▸ TASK TO COMPLETE
Answer with the exact lines of the following material from the one containing "## A módosított" through the one containing "Ha ActiveX-vezérlőt szeretne", both end lines included.
--*--
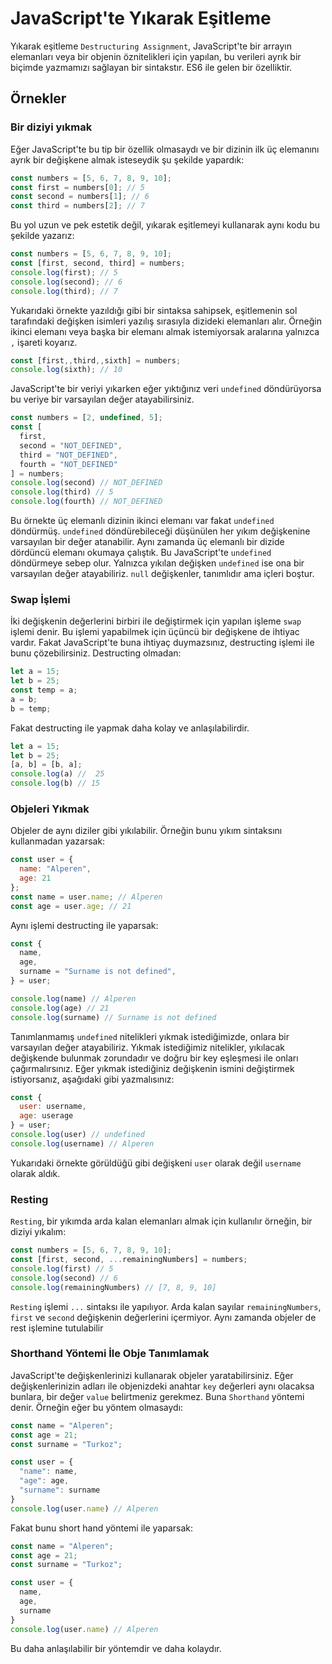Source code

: # JavaScript'te Yıkarak Eşitleme
Yıkarak eşitleme `Destructuring Assignment`, JavaScript'te bir arrayın elemanları veya bir objenin öznitelikleri için yapılan, bu verileri ayrık bir biçimde yazmamızı sağlayan bir sintakstır. ES6 ile gelen bir özelliktir.

## Örnekler

### Bir diziyi yıkmak
Eğer JavaScript'te bu tip bir özellik olmasaydı ve bir dizinin ilk üç elemanını ayrık bir değişkene almak isteseydik şu şekilde yapardık:
```js
const numbers = [5, 6, 7, 8, 9, 10];
const first = numbers[0]; // 5
const second = numbers[1]; // 6
const third = numbers[2]; // 7
```
Bu yol uzun ve pek estetik değil, yıkarak eşitlemeyi kullanarak aynı kodu bu şekilde yazarız:
```js
const numbers = [5, 6, 7, 8, 9, 10];
const [first, second, third] = numbers;
console.log(first); // 5
console.log(second); // 6
console.log(third); // 7
```
Yukarıdaki örnekte yazıldığı gibi bir sintaksa sahipsek, eşitlemenin sol tarafındaki değişken isimleri yazılış sırasıyla dizideki elemanları alır. Örneğin ikinci elemanı veya başka bir elemanı almak istemiyorsak aralarına yalnızca `,` işareti koyarız.
```js
const [first,,third,,sixth] = numbers;
console.log(sixth); // 10
```
JavaScript'te bir veriyi yıkarken eğer yıktığınız veri `undefined` döndürüyorsa bu veriye bir varsayılan değer atayabilirsiniz.
```js
const numbers = [2, undefined, 5];
const [
  first,
  second = "NOT_DEFINED",
  third = "NOT_DEFINED",
  fourth = "NOT_DEFINED"
] = numbers;
console.log(second) // NOT_DEFINED
console.log(third) // 5
console.log(fourth) // NOT_DEFINED
```
Bu örnekte üç elemanlı dizinin ikinci elemanı var fakat `undefined` döndürmüş. `undefined` döndürebileceği düşünülen her yıkım değişkenine varsayılan bir değer atanabilir. Aynı zamanda üç elemanlı bir dizide dördüncü elemanı okumaya çalıştık. Bu JavaScript'te `undefined` döndürmeye sebep olur. Yalnızca yıkılan değişken `undefined` ise ona bir varsayılan değer atayabiliriz. `null` değişkenler, tanımlıdır ama içleri boştur.

### Swap İşlemi
İki değişkenin değerlerini birbiri ile değiştirmek için yapılan işleme `swap` işlemi denir. Bu işlemi yapabilmek için üçüncü bir değişkene de ihtiyac vardır. Fakat JavaScript'te buna ihtiyaç duymazsınız, destructing işlemi ile bunu çözebilirsiniz.
Destructing olmadan:

```js
let a = 15;
let b = 25;
const temp = a;
a = b;
b = temp;
```
Fakat destructing ile yapmak daha kolay ve anlaşılabilirdir.
```js
let a = 15;
let b = 25;
[a, b] = [b, a];
console.log(a) //  25
console.log(b) // 15
```
### Objeleri Yıkmak
Objeler de aynı diziler gibi yıkılabilir. Örneğin bunu yıkım sintaksını kullanmadan yazarsak:
```js
const user = {
  name: "Alperen",
  age: 21
};
const name = user.name; // Alperen
const age = user.age; // 21
```
Aynı işlemi destructing ile yaparsak:
```js
const {
  name,
  age,
  surname = "Surname is not defined",
} = user;

console.log(name) // Alperen
console.log(age) // 21
console.log(surname) // Surname is not defined
```
Tanımlanmamış `undefined` nitelikleri yıkmak istediğimizde, onlara bir varsayılan değer atayabiliriz. Yıkmak istediğimiz nitelikler, yıkılacak değişkende bulunmak zorundadır ve doğru bir key eşleşmesi ile onları çağırmalırsınız. Eğer yıkmak istediğiniz değişkenin ismini değiştirmek istiyorsanız, aşağıdaki gibi yazmalısınız:
```js
const {
  user: username,
  age: userage
} = user;
console.log(user) // undefined
console.log(username) // Alperen
```
Yukarıdaki örnekte görüldüğü gibi değişkeni `user` olarak değil `username` olarak aldık.

### Resting
`Resting`, bir yıkımda arda kalan elemanları almak için kullanılır örneğin, bir diziyi yıkalım:
```js
const numbers = [5, 6, 7, 8, 9, 10];
const [first, second, ...remainingNumbers] = numbers;
console.log(first) // 5
console.log(second) // 6
console.log(remainingNumbers) // [7, 8, 9, 10]
```
`Resting` işlemi `...` sintaksı ile yapılıyor. Arda kalan sayılar `remainingNumbers`, `first` ve `second` değişkenin değerlerini içermiyor. Aynı zamanda objeler de rest işlemine tutulabilir

### Shorthand Yöntemi İle Obje Tanımlamak
JavaScript'te değişkenlerinizi kullanarak objeler yaratabilirsiniz. Eğer değişkenlerinizin adları ile objenizdeki anahtar `key` değerleri aynı olacaksa bunlara, bir değer `value` belirtmeniz gerekmez. Buna `Shorthand` yöntemi denir. Örneğin eğer bu yöntem olmasaydı:

```js
const name = "Alperen";
const age = 21;
const surname = "Turkoz";

const user = {
  "name": name,
  "age": age,
  "surname": surname
}
console.log(user.name) // Alperen
```
Fakat bunu short hand yöntemi ile yaparsak:
```js
const name = "Alperen";
const age = 21;
const surname = "Turkoz";

const user = {
  name,
  age,
  surname
}
console.log(user.name) // Alperen
```
Bu daha anlaşılabilir bir yöntemdir ve daha kolaydır.
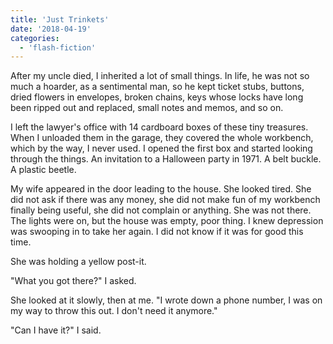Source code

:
 ```yaml
---
title: 'Just Trinkets'
date: '2018-04-19'
categories:
  - 'flash-fiction'
---
```


After my uncle died, I inherited a lot of small things. In life, he was not so
much a hoarder, as a sentimental man, so he kept ticket stubs, buttons, dried
flowers in envelopes, broken chains, keys whose locks have long been ripped out
and replaced, small notes and memos, and so on.

<!-- truncate -->


I left the lawyer's office with 14 cardboard boxes of these tiny treasures. When
I unloaded them in the garage, they covered the whole workbench, which by the
way, I never used. I opened the first box and started looking through the
things. An invitation to a Halloween party in 1971. A belt buckle. A plastic
beetle.

My wife appeared in the door leading to the house. She looked tired. She did not
ask if there was any money, she did not make fun of my workbench finally being
useful, she did not complain or anything. She was not there. The lights were on,
but the house was empty, poor thing. I knew depression was swooping in to take
her again. I did not know if it was for good this time.

She was holding a yellow post-it.

"What you got there?" I asked.

She looked at it slowly, then at me. "I wrote down a phone number, I was on my
way to throw this out. I don't need it anymore."

"Can I have it?" I said.
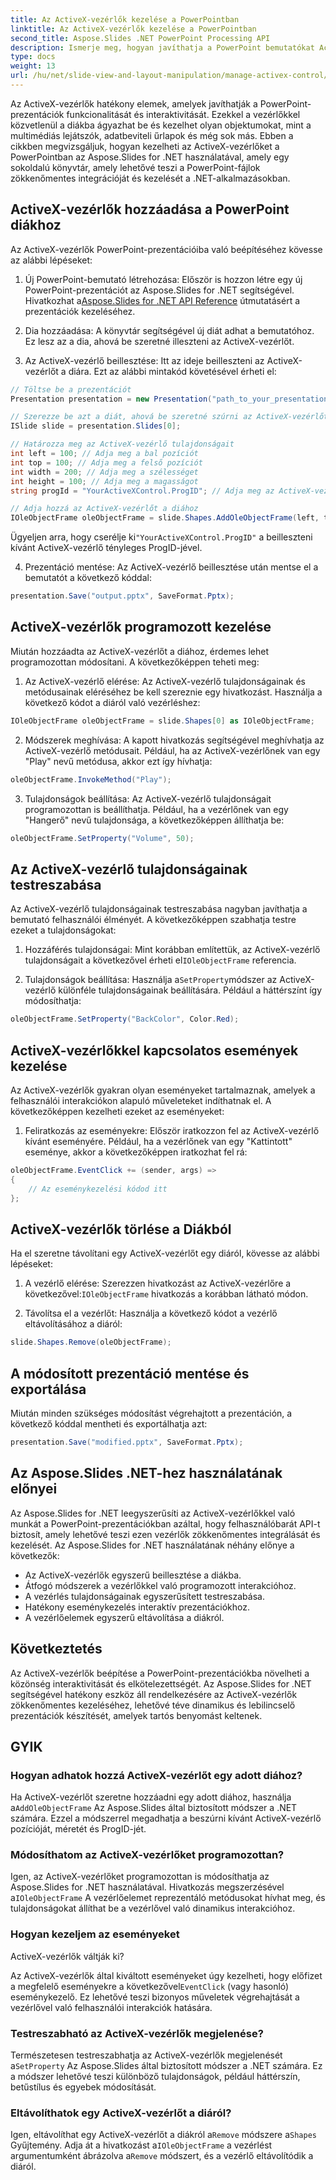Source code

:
 ```yaml
---
title: Az ActiveX-vezérlők kezelése a PowerPointban
linktitle: Az ActiveX-vezérlők kezelése a PowerPointban
second_title: Aspose.Slides .NET PowerPoint Processing API
description: Ismerje meg, hogyan javíthatja a PowerPoint bemutatókat ActiveX-vezérlőkkel az Aspose.Slides for .NET segítségével. Lépésről lépésre szóló útmutatónk kiterjed a beillesztésre, a manipulációra, a testreszabásra, az eseménykezelésre és még sok másra.
type: docs
weight: 13
url: /hu/net/slide-view-and-layout-manipulation/manage-activex-control/
---
```

Az ActiveX-vezérlők hatékony elemek, amelyek javíthatják a PowerPoint-prezentációk funkcionalitását és interaktivitását. Ezekkel a vezérlőkkel közvetlenül a diákba ágyazhat be és kezelhet olyan objektumokat, mint a multimédiás lejátszók, adatbeviteli űrlapok és még sok más. Ebben a cikkben megvizsgáljuk, hogyan kezelheti az ActiveX-vezérlőket a PowerPointban az Aspose.Slides for .NET használatával, amely egy sokoldalú könyvtár, amely lehetővé teszi a PowerPoint-fájlok zökkenőmentes integrációját és kezelését a .NET-alkalmazásokban.

## ActiveX-vezérlők hozzáadása a PowerPoint diákhoz

Az ActiveX-vezérlők PowerPoint-prezentációiba való beépítéséhez kövesse az alábbi lépéseket:

1.  Új PowerPoint-bemutató létrehozása: Először is hozzon létre egy új PowerPoint-prezentációt az Aspose.Slides for .NET segítségével. Hivatkozhat a[Aspose.Slides for .NET API Reference](https://reference.aspose.com/slides/net/) útmutatásért a prezentációk kezeléséhez.

2. Dia hozzáadása: A könyvtár segítségével új diát adhat a bemutatóhoz. Ez lesz az a dia, ahová be szeretné illeszteni az ActiveX-vezérlőt.

3. Az ActiveX-vezérlő beillesztése: Itt az ideje beilleszteni az ActiveX-vezérlőt a diára. Ezt az alábbi mintakód követésével érheti el:

```csharp
// Töltse be a prezentációt
Presentation presentation = new Presentation("path_to_your_presentation.pptx");

// Szerezze be azt a diát, ahová be szeretné szúrni az ActiveX-vezérlőt
ISlide slide = presentation.Slides[0];

// Határozza meg az ActiveX-vezérlő tulajdonságait
int left = 100; // Adja meg a bal pozíciót
int top = 100; // Adja meg a felső pozíciót
int width = 200; // Adja meg a szélességet
int height = 100; // Adja meg a magasságot
string progId = "YourActiveXControl.ProgID"; // Adja meg az ActiveX-vezérlő ProgID-jét

// Adja hozzá az ActiveX-vezérlőt a diához
IOleObjectFrame oleObjectFrame = slide.Shapes.AddOleObjectFrame(left, top, width, height, progId);
```

 Ügyeljen arra, hogy cserélje ki`"YourActiveXControl.ProgID"` a beilleszteni kívánt ActiveX-vezérlő tényleges ProgID-jével.

4. Prezentáció mentése: Az ActiveX-vezérlő beillesztése után mentse el a bemutatót a következő kóddal:

```csharp
presentation.Save("output.pptx", SaveFormat.Pptx);
```

## ActiveX-vezérlők programozott kezelése

Miután hozzáadta az ActiveX-vezérlőt a diához, érdemes lehet programozottan módosítani. A következőképpen teheti meg:

1. Az ActiveX-vezérlő elérése: Az ActiveX-vezérlő tulajdonságainak és metódusainak eléréséhez be kell szereznie egy hivatkozást. Használja a következő kódot a diáról való vezérléshez:

```csharp
IOleObjectFrame oleObjectFrame = slide.Shapes[0] as IOleObjectFrame;
```

2. Módszerek meghívása: A kapott hivatkozás segítségével meghívhatja az ActiveX-vezérlő metódusait. Például, ha az ActiveX-vezérlőnek van egy "Play" nevű metódusa, akkor ezt így hívhatja:

```csharp
oleObjectFrame.InvokeMethod("Play");
```

3. Tulajdonságok beállítása: Az ActiveX-vezérlő tulajdonságait programozottan is beállíthatja. Például, ha a vezérlőnek van egy "Hangerő" nevű tulajdonsága, a következőképpen állíthatja be:

```csharp
oleObjectFrame.SetProperty("Volume", 50);
```

## Az ActiveX-vezérlő tulajdonságainak testreszabása

Az ActiveX-vezérlő tulajdonságainak testreszabása nagyban javíthatja a bemutató felhasználói élményét. A következőképpen szabhatja testre ezeket a tulajdonságokat:

1.  Hozzáférés tulajdonságai: Mint korábban említettük, az ActiveX-vezérlő tulajdonságait a következővel érheti el`IOleObjectFrame` referencia.

2.  Tulajdonságok beállítása: Használja a`SetProperty`módszer az ActiveX-vezérlő különféle tulajdonságainak beállítására. Például a háttérszínt így módosíthatja:

```csharp
oleObjectFrame.SetProperty("BackColor", Color.Red);
```

## ActiveX-vezérlőkkel kapcsolatos események kezelése

Az ActiveX-vezérlők gyakran olyan eseményeket tartalmaznak, amelyek a felhasználói interakciókon alapuló műveleteket indíthatnak el. A következőképpen kezelheti ezeket az eseményeket:

1. Feliratkozás az eseményekre: Először iratkozzon fel az ActiveX-vezérlő kívánt eseményére. Például, ha a vezérlőnek van egy "Kattintott" eseménye, akkor a következőképpen iratkozhat fel rá:

```csharp
oleObjectFrame.EventClick += (sender, args) =>
{
    // Az eseménykezelési kódod itt
};
```

## ActiveX-vezérlők törlése a Diákból

Ha el szeretne távolítani egy ActiveX-vezérlőt egy diáról, kövesse az alábbi lépéseket:

1.  A vezérlő elérése: Szerezzen hivatkozást az ActiveX-vezérlőre a következővel:`IOleObjectFrame` hivatkozás a korábban látható módon.

2. Távolítsa el a vezérlőt: Használja a következő kódot a vezérlő eltávolításához a diáról:

```csharp
slide.Shapes.Remove(oleObjectFrame);
```

## A módosított prezentáció mentése és exportálása

Miután minden szükséges módosítást végrehajtott a prezentáción, a következő kóddal mentheti és exportálhatja azt:

```csharp
presentation.Save("modified.pptx", SaveFormat.Pptx);
```

## Az Aspose.Slides .NET-hez használatának előnyei

Az Aspose.Slides for .NET leegyszerűsíti az ActiveX-vezérlőkkel való munkát a PowerPoint-prezentációkban azáltal, hogy felhasználóbarát API-t biztosít, amely lehetővé teszi ezen vezérlők zökkenőmentes integrálását és kezelését. Az Aspose.Slides for .NET használatának néhány előnye a következők:

- Az ActiveX-vezérlők egyszerű beillesztése a diákba.
- Átfogó módszerek a vezérlőkkel való programozott interakcióhoz.
- A vezérlés tulajdonságainak egyszerűsített testreszabása.
- Hatékony eseménykezelés interaktív prezentációkhoz.
- A vezérlőelemek egyszerű eltávolítása a diákról.

## Következtetés

Az ActiveX-vezérlők beépítése a PowerPoint-prezentációkba növelheti a közönség interaktivitását és elkötelezettségét. Az Aspose.Slides for .NET segítségével hatékony eszköz áll rendelkezésére az ActiveX-vezérlők zökkenőmentes kezeléséhez, lehetővé téve dinamikus és lebilincselő prezentációk készítését, amelyek tartós benyomást keltenek.

## GYIK

### Hogyan adhatok hozzá ActiveX-vezérlőt egy adott diához?

 Ha ActiveX-vezérlőt szeretne hozzáadni egy adott diához, használja a`AddOleObjectFrame` Az Aspose.Slides által biztosított módszer a .NET számára. Ezzel a módszerrel megadhatja a beszúrni kívánt ActiveX-vezérlő pozícióját, méretét és ProgID-jét.

### Módosíthatom az ActiveX-vezérlőket programozottan?

 Igen, az ActiveX-vezérlőket programozottan is módosíthatja az Aspose.Slides for .NET használatával. Hivatkozás megszerzésével a`IOleObjectFrame` A vezérlőelemet reprezentáló metódusokat hívhat meg, és tulajdonságokat állíthat be a vezérlővel való dinamikus interakcióhoz.

### Hogyan kezeljem az eseményeket

 ActiveX-vezérlők váltják ki?

Az ActiveX-vezérlők által kiváltott eseményeket úgy kezelheti, hogy előfizet a megfelelő eseményekre a következővel`EventClick` (vagy hasonló) eseménykezelő. Ez lehetővé teszi bizonyos műveletek végrehajtását a vezérlővel való felhasználói interakciók hatására.

### Testreszabható az ActiveX-vezérlők megjelenése?

 Természetesen testreszabhatja az ActiveX-vezérlők megjelenését a`SetProperty` Az Aspose.Slides által biztosított módszer a .NET számára. Ez a módszer lehetővé teszi különböző tulajdonságok, például háttérszín, betűstílus és egyebek módosítását.

### Eltávolíthatok egy ActiveX-vezérlőt a diáról?

 Igen, eltávolíthat egy ActiveX-vezérlőt a diákról a`Remove` módszere a`Shapes` Gyűjtemény. Adja át a hivatkozást a`IOleObjectFrame` a vezérlést argumentumként ábrázolva a`Remove` módszert, és a vezérlő eltávolítódik a diáról.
--*--
▸ RESULT OF THIS TASK
## A módosított prezentáció mentése és exportálása

Miután minden szükséges módosítást végrehajtott a prezentáción, a következő kóddal mentheti és exportálhatja azt:

```csharp
presentation.Save("modified.pptx", SaveFormat.Pptx);
```

## Az Aspose.Slides .NET-hez használatának előnyei

Az Aspose.Slides for .NET leegyszerűsíti az ActiveX-vezérlőkkel való munkát a PowerPoint-prezentációkban azáltal, hogy felhasználóbarát API-t biztosít, amely lehetővé teszi ezen vezérlők zökkenőmentes integrálását és kezelését. Az Aspose.Slides for .NET használatának néhány előnye a következők:

- Az ActiveX-vezérlők egyszerű beillesztése a diákba.
- Átfogó módszerek a vezérlőkkel való programozott interakcióhoz.
- A vezérlés tulajdonságainak egyszerűsített testreszabása.
- Hatékony eseménykezelés interaktív prezentációkhoz.
- A vezérlőelemek egyszerű eltávolítása a diákról.

## Következtetés

Az ActiveX-vezérlők beépítése a PowerPoint-prezentációkba növelheti a közönség interaktivitását és elkötelezettségét. Az Aspose.Slides for .NET segítségével hatékony eszköz áll rendelkezésére az ActiveX-vezérlők zökkenőmentes kezeléséhez, lehetővé téve dinamikus és lebilincselő prezentációk készítését, amelyek tartós benyomást keltenek.

## GYIK

### Hogyan adhatok hozzá ActiveX-vezérlőt egy adott diához?

 Ha ActiveX-vezérlőt szeretne hozzáadni egy adott diához, használja a`AddOleObjectFrame` Az Aspose.Slides által biztosított módszer a .NET számára. Ezzel a módszerrel megadhatja a beszúrni kívánt ActiveX-vezérlő pozícióját, méretét és ProgID-jét.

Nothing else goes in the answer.